[Document images with source code]
#####

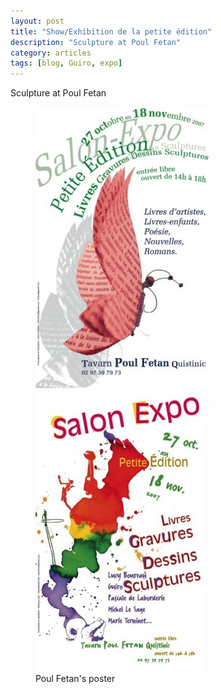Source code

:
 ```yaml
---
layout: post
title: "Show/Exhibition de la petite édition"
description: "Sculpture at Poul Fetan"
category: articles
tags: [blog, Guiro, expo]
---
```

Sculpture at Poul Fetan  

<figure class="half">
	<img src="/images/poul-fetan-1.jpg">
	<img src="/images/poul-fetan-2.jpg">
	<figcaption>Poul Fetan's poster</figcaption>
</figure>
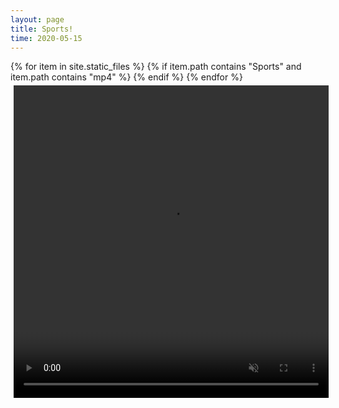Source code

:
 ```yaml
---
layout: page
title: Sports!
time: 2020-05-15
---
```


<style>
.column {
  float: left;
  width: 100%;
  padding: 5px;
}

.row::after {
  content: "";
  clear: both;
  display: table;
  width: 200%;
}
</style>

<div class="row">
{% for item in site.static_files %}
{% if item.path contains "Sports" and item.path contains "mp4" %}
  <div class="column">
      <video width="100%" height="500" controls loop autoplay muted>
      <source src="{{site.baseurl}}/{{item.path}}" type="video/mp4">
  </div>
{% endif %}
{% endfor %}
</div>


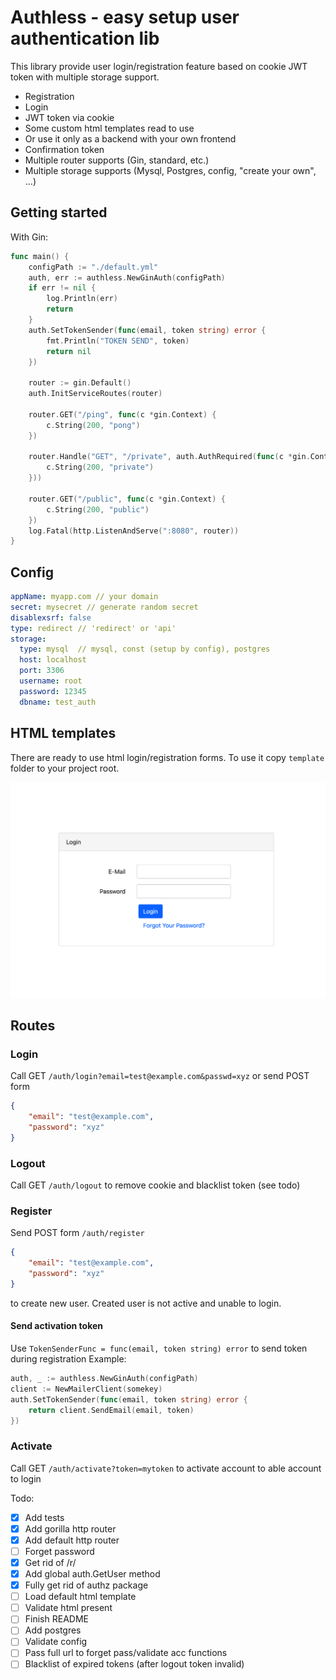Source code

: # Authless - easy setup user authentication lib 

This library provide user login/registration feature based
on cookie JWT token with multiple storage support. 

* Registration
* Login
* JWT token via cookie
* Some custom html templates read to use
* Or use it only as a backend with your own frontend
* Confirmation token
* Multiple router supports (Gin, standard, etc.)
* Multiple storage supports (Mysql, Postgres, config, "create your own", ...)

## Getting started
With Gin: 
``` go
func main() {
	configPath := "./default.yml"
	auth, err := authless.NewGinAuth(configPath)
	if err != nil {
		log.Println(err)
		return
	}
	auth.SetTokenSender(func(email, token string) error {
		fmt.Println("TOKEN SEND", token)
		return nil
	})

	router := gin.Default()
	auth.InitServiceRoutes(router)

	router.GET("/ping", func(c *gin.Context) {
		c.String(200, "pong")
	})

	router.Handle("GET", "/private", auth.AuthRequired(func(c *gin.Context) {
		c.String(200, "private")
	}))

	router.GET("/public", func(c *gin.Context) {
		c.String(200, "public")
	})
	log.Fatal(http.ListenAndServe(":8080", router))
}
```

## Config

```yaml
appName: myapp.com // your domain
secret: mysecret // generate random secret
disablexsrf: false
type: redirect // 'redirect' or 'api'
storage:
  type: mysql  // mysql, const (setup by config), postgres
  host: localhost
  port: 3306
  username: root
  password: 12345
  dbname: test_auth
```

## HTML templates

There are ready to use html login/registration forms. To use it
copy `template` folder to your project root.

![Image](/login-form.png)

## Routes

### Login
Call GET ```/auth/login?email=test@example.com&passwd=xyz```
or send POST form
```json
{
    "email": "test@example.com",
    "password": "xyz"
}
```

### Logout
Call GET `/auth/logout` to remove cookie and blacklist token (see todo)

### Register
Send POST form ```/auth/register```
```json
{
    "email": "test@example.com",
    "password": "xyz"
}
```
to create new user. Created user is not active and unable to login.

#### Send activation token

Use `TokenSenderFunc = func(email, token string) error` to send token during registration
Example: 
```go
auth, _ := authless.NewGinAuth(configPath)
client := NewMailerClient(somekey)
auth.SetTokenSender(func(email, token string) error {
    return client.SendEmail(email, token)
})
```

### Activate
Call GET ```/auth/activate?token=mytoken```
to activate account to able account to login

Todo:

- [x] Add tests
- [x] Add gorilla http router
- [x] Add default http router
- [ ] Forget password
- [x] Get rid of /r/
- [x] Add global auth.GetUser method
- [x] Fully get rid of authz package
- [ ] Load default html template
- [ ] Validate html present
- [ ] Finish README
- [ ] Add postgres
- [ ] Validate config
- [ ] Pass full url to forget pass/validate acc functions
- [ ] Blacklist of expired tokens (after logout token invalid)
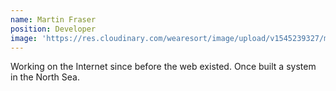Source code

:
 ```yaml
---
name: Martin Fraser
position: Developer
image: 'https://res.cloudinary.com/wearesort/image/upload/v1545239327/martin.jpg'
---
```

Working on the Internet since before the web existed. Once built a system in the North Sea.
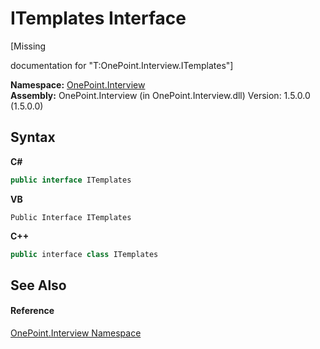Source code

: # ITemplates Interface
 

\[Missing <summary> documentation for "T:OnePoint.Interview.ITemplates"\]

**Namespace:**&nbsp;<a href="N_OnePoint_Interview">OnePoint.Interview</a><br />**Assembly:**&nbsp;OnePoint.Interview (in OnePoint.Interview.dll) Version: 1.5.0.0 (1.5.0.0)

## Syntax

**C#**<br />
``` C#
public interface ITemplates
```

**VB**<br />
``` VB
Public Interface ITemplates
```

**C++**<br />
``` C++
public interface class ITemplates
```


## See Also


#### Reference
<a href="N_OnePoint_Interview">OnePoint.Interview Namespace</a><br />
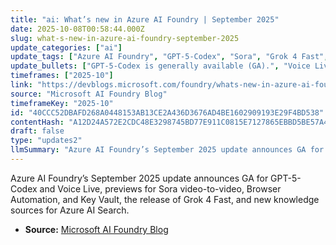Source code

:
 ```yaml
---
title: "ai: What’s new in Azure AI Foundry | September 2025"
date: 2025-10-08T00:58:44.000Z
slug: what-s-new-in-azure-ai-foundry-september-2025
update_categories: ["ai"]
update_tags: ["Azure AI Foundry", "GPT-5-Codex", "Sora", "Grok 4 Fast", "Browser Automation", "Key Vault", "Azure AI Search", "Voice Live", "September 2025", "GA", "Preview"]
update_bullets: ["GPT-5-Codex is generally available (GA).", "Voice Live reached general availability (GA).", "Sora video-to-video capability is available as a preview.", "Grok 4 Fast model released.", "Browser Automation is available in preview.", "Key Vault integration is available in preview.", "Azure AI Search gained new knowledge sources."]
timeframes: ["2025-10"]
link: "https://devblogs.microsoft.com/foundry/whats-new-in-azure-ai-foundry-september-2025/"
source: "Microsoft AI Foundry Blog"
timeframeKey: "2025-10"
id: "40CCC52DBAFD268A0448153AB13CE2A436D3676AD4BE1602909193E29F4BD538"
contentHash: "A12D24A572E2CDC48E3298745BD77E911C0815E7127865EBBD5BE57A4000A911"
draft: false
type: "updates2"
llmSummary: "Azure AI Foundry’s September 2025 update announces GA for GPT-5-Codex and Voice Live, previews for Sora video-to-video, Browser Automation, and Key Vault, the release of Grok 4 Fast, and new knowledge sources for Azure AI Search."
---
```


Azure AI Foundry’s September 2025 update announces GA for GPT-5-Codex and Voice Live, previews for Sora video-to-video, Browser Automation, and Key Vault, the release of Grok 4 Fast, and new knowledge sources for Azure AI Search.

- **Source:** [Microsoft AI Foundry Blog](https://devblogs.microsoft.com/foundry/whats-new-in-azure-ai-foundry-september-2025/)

#####

:: Brief ::
Among the lines of the data, some may include "Interview" as a word or string; report how many, and nothing else.

:: Task answer ::
3